- WHAT YOU WILL DO
Please copy every line of the records below that holds the word "electric".

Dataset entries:
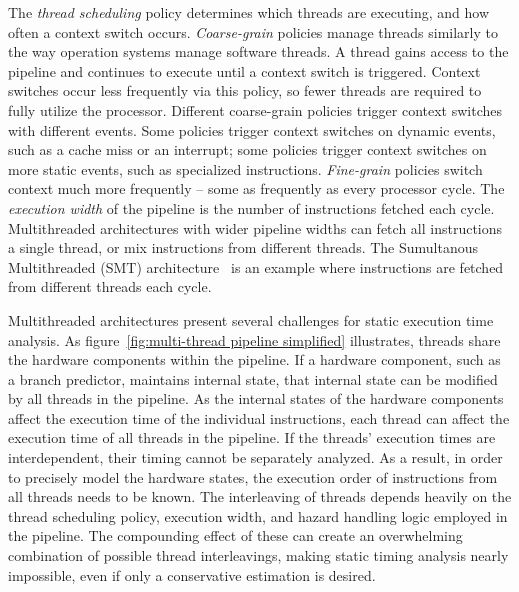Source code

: The \emph{thread scheduling} policy determines which threads are executing, and how often a context switch occurs.  
\emph{Coarse-grain} policies manage threads similarly to the way operation systems manage software threads.
A thread gains access to the pipeline and continues to execute until a context switch is triggered.
Context switches occur less frequently via this policy, so fewer threads are required to fully utilize the processor.
Different coarse-grain policies trigger context switches with different events. 
Some policies trigger context switches on dynamic events, such as a cache miss or an interrupt; some policies trigger context switches on more static events, such as specialized instructions.
\emph{Fine-grain} policies switch context much more frequently -- some as frequently as every processor cycle.
The \emph{execution width} of the pipeline is the number of instructions fetched each cycle.  
Multithreaded architectures with wider pipeline widths can fetch all instructions a single thread, or mix instructions from different threads.
The Sumultanous Multithreaded (SMT) architecture~\cite{Tullsen1995SMT} is an example where instructions are fetched from different threads each cycle.

Multithreaded architectures present several challenges for static execution time analysis.
As figure~\ref{fig:multi-thread pipeline simplified} illustrates, threads share the hardware components within the pipeline.
If a hardware component, such as a branch predictor, maintains internal state, that internal state can be modified by all threads in the pipeline.
As the internal states of the hardware components affect the execution time of the individual instructions, each thread can affect the execution time of all threads in the pipeline. 
If the threads' execution times are interdependent, their timing cannot be separately analyzed.
As a result, in order to precisely model the hardware states, the execution order of instructions from all threads needs to be known.
The interleaving of threads depends heavily on the thread scheduling policy, execution width, and hazard handling logic employed in the pipeline.
The compounding effect of these can create an overwhelming combination of possible thread interleavings, making static timing analysis nearly impossible, even if only a conservative estimation is desired.   

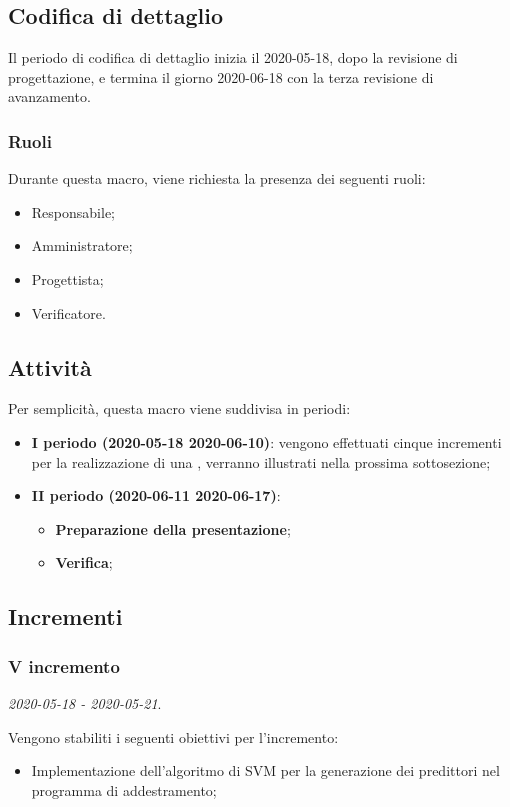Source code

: \documentclass[../piano-di-progetto.tex]{subfiles}
\begin{document}
\subsection{Codifica di dettaglio}
Il periodo di codifica di dettaglio inizia il 2020-05-18, dopo la revisione di progettazione, e termina il giorno 2020-06-18 con la terza revisione di avanzamento.
\subsubsection{Ruoli}
Durante questa macro, viene richiesta la presenza dei seguenti ruoli:
\begin{itemize}
    \item Responsabile;
    \item Amministratore;
    \item Progettista;
    \item Verificatore.
\end{itemize}

\subsection{Attività}
Per semplicità, questa macro viene suddivisa in periodi:

\begin{itemize}
    \item \textbf{I periodo (2020-05-18 2020-06-10)}: vengono effettuati cinque incrementi per la realizzazione di una , verranno illustrati nella prossima sottosezione;
    \item \textbf{II periodo (2020-06-11 2020-06-17)}:
        \begin{itemize}
            \item \textbf{Preparazione della presentazione};
            \item \textbf{Verifica};
        \end{itemize}
\end{itemize}
\subsection{Incrementi}

\subsubsection{V incremento}
\emph{2020-05-18 - 2020-05-21}. 
 
 Vengono stabiliti i seguenti obiettivi per l'incremento:
 \begin{itemize}
     \item Implementazione dell'algoritmo di SVM per la generazione dei predittori nel programma di addestramento;
 \end{itemize}
\end{document}
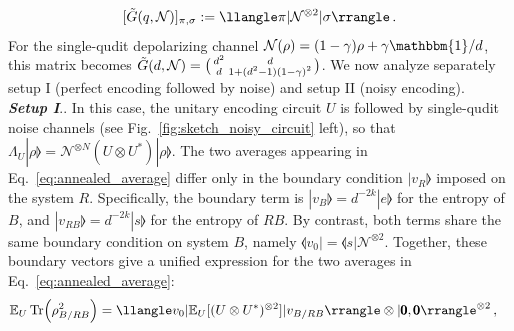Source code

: \documentclass[aps,prl,twocolumn,superscriptaddress,numerical]{revtex4-2}
\newcommand{\Noise}{\mathcal{N}}
\newcommand{\idp}{e} %
\newcommand{\Id}{\mathbbm{1}}
\newcommand{\Ex}{\mathbb{E}} %
\newcommand{\nreplicas}{2}
\renewcommand{\section}[1]{\textbf{\emph{#1}}.\!}
\begin{document}
\begin{equation}
\label{eq:Noisy gram}
    [\Tilde{G}(q,\Noise)]_{\pi,\sigma}:=\llangle \pi |\Noise^{\otimes \nreplicas}|\sigma\rrangle \,.
\end{equation}
For the single-qudit depolarizing channel $\Noise(\rho)=(1-\gamma)\rho+\gamma \Id/d$, this matrix becomes $\Tilde{G}(d,\Noise)=\bigl(\begin{smallmatrix} d^2 & d \\ d & 1+(d^2-1)(1-\gamma)^2 \end{smallmatrix}\bigr)$. We now analyze separately setup I (perfect encoding followed by noise) and setup II (noisy encoding).\\

\section{Setup I}. In this case, the unitary encoding circuit $U$ is followed by single-qudit noise channels (see Fig.~\ref{fig:sketch_noisy_circuit} left), so that $\Lambda_{U}|\rho\rrangle=\Noise^{\otimes N} (U\otimes U^*)|\rho\rrangle$. The two averages appearing in Eq.~\eqref{eq:annealed_average} differ only in the boundary condition $|v_R\rrangle$ imposed on the system $R$. Specifically, the boundary term is $|v_B\rrangle=d^{-\nreplicas k}| \idp\rrangle$ for the entropy of $B$, and $|v_{RB}\rrangle=d^{-\nreplicas k}| s\rrangle$ for the entropy of $RB$. By contrast, both terms share the same boundary condition on system $B$, namely $\llangle v_0|=\llangle s|\mathcal{N}^{\otimes \nreplicas}$. Together, these boundary vectors give a unified expression for the two averages in Eq.~\eqref{eq:annealed_average}:
\begin{equation}
\label{eq:statistical_model}
\begin{split}
    &\Ex_{U}\Tr(\rho_{B / RB}^\nreplicas)=\llangle v_0|\Ex_U[(U\otimes U^*)^{\otimes \nreplicas}] |v_{B / RB}\rrangle\otimes |\pmb{0},\pmb{0}\rrangle^{\otimes 2}\,,
\end{split}
\end{equation}
\end{document}
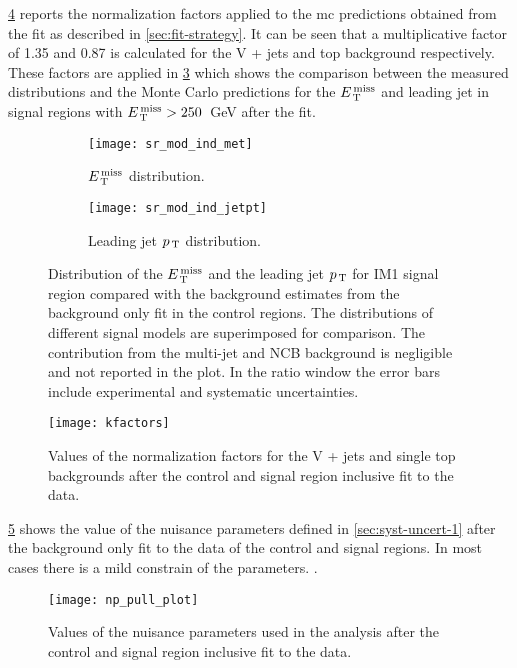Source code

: \cref{fig:kfactors} reports the normalization factors applied to the \gls{mc}
predictions obtained from the fit as described in \cref{sec:fit-strategy}. It
can be seen that a multiplicative factor of 1.35 and 0.87 is calculated for the
V + jets and top background respectively. These factors are applied in
\cref{fig:sr_plots} which shows the comparison between the measured
distributions and the Monte Carlo predictions for the $E_\mathrm{\, T}^\mathrm{\, miss}$ and leading jet in
signal regions with $E_\mathrm{\, T}^\mathrm{\, miss} > 250$~GeV after the fit.
\begin{figure}[!h]
  \centering
  \begin{subfigure}[t]{.48\linewidth}
    \texttt{[image: sr\_mod\_ind\_met]}
    \caption{$E_\mathrm{\, T}^\mathrm{\, miss}$ distribution.}
    \label{fig:sr_et_miss}
  \end{subfigure}
  \begin{subfigure}[t]{.48\linewidth}
    \texttt{[image: sr\_mod\_ind\_jetpt]}
    \caption{Leading jet $p_\mathrm{\, T}$ distribution.}
    \label{fig:sr_jet1_pt}
  \end{subfigure}
  \caption{Distribution of the $E_\mathrm{\, T}^\mathrm{\, miss}$ and the leading jet $p_\mathrm{\, T}$ for IM1 signal
    region compared with the background estimates from the background only fit
    in the control regions. The distributions of different signal models are
    superimposed for comparison. The contribution from the multi-jet and NCB
    background is negligible and not reported in the plot. In the ratio window
    the error bars include experimental and systematic uncertainties.}
  \label{fig:sr_plots}
\end{figure}
\begin{figure}[!h]
  \centering
  \texttt{[image: kfactors]}
  \caption{Values of the normalization factors for the V + jets and single top
    backgrounds after the control and signal region inclusive fit to the data.}
  \label{fig:kfactors}
\end{figure}
\cref{fig:np_pull} shows the value of the nuisance parameters defined in
\cref{sec:syst-uncert-1} after the background only fit to the data of the
control and signal regions. In most cases there is a mild constrain of the
parameters. .
\begin{figure}[!h]
  \centering
  \texttt{[image: np\_pull\_plot]}
  \caption{Values of the nuisance parameters used in the analysis after the
    control and signal region inclusive fit to the data.}
  \label{fig:np_pull}
\end{figure}
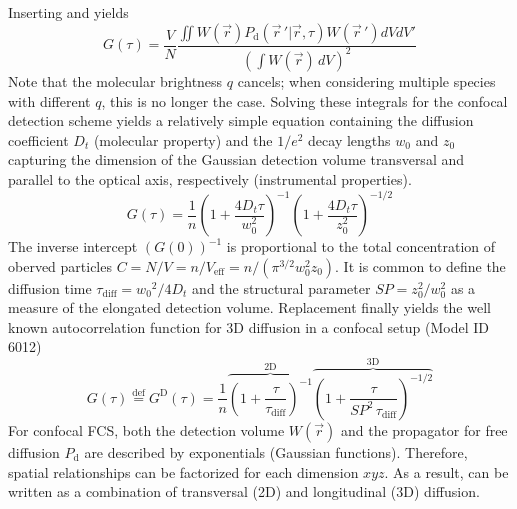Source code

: Inserting  and  yields
	\begin{equation}
	\label{eq8}
	G(\tau) = \frac{V}{N} \frac{\iint W(\vec{r}) P_\mathrm{d} \left( \vec{r} \,' | \vec{r},\tau \right) W(\vec{r} \,') dVdV'}{\left( \int W(\vec{r}) \,dV \right)^2}
	\end{equation}
Note that the molecular brightness $q$ cancels; when considering multiple species with different $q$, this is no longer the case.
Solving these integrals for the confocal detection scheme yields a relatively simple equation containing the diffusion coefficient $D_t$ (molecular property) and the $1/e^2$ decay lengths $w_0$ and $z_0$ capturing the dimension of the Gaussian detection volume transversal and parallel to the optical axis, respectively (instrumental properties).
	\begin{equation}
	\label{eq9}
	G(\tau) = \frac{1}{n} \left(1+\frac{4 D_t \tau}{w_0^2} \right) ^{-1} \left(1+\frac{4D_t \tau}{z_0^2} \right)^{-1/2}
	\end{equation}
The inverse intercept $(G(0))^{-1}$ is proportional to the total concentration of oberved particles $C = N/V =  n/V_{\mathrm{eff}} = n/ (\pi^{3/2}w_0^2z_0)$. It is common to define the diffusion time $\tau_{\mathrm{diff}} = {w_0}^2/4D_t$ and the structural parameter $\textit{SP}=z_0^2/w_0^2$ as a measure of the elongated detection volume. Replacement finally yields the well known autocorrelation function for 3D diffusion in a confocal setup (Model ID 6012)
	\begin{equation}
	\label{eq10}
	G(\tau) \stackrel{\mathrm{def}}{=} G^{\mathrm{D}}(\tau) = \frac{1}{n} \overbrace{ \left(1+\frac{\tau}{\tau_{\mathrm{diff}}} \right) ^{-1}}^{\mathrm{2D}} \overbrace{ \left(1+\frac{\tau}{\textit{SP}^2 \, \tau_{\mathrm{diff}}} \right)^{-1/2}}^{\mathrm{3D}}
	\end{equation}
For confocal FCS, both the detection volume $W(\vec{r})$ and the propagator for free diffusion $P_\mathrm{d}$ are described by exponentials (Gaussian functions). Therefore, spatial relationships can be factorized for each dimension $xyz$. As a result,  can be written as a combination of transversal (2D) and longitudinal (3D) diffusion.

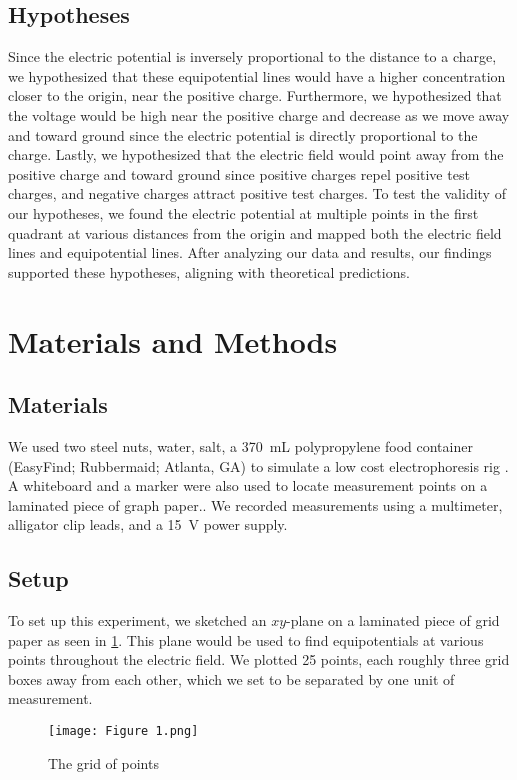 \documentclass[10pt,journal,twoside]{IEEEtran}
\begin{document}
\subsection{Hypotheses}
Since the electric potential is inversely proportional to the distance to a charge, we hypothesized that these equipotential lines would have a higher concentration closer to the origin, near the positive charge. Furthermore, we hypothesized that the voltage would be high near the positive charge and decrease as we move away and toward ground since the electric potential is directly proportional to the charge. Lastly, we hypothesized that the electric field would point away from the positive charge and toward ground since positive charges repel positive test charges, and negative charges attract positive test charges. To test the validity of our hypotheses, we found the electric potential at multiple points in the first quadrant at various distances from the origin and mapped both the electric field lines and equipotential lines. After analyzing our data and results, our findings supported these hypotheses, aligning with theoretical predictions.





\section{Materials and Methods}
\subsection{Materials}
We used two steel nuts, water, salt, a \qty{370}{\milli\liter} polypropylene food container (EasyFind; Rubbermaid; Atlanta, GA) to simulate a low cost electrophoresis rig \cite{campbell}. A whiteboard and a marker were also used to locate measurement points on a laminated piece of graph paper.. We recorded measurements using a multimeter, alligator clip leads, and a \qty{15}{\volt} power supply.  

\subsection{Setup}
To set up this experiment, we sketched an $xy$-plane on a laminated piece of grid paper as seen in \cref{fig:1}. This plane would be used to find equipotentials at various points throughout the electric field. We plotted 25 points, each roughly three grid boxes away from each other, which we set to be separated by one unit of measurement.
\begin{figure}
\begin{center}
\texttt{[image: Figure 1.png]}
\end{center}
\caption{The grid of points}
\label{fig:1}    
\end{figure}
\end{document}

- YOUR RESPONSE
Since the electric potential is inversely proportional to the distance to a charge, we hypothesized that these equipotential lines would have a higher concentration closer to the origin, near the positive charge. Furthermore, we hypothesized that the voltage would be high near the positive charge and decrease as we move away and toward ground since the electric potential is directly proportional to the charge. Lastly, we hypothesized that the electric field would point away from the positive charge and toward ground since positive charges repel positive test charges, and negative charges attract positive test charges. To test the validity of our hypotheses, we found the electric potential at multiple points in the first quadrant at various distances from the origin and mapped both the electric field lines and equipotential lines. After analyzing our data and results, our findings supported these hypotheses, aligning with theoretical predictions.
To set up this experiment, we sketched an $xy$-plane on a laminated piece of grid paper as seen in \cref{fig:1}. This plane would be used to find equipotentials at various points throughout the electric field. We plotted 25 points, each roughly three grid boxes away from each other, which we set to be separated by one unit of measurement.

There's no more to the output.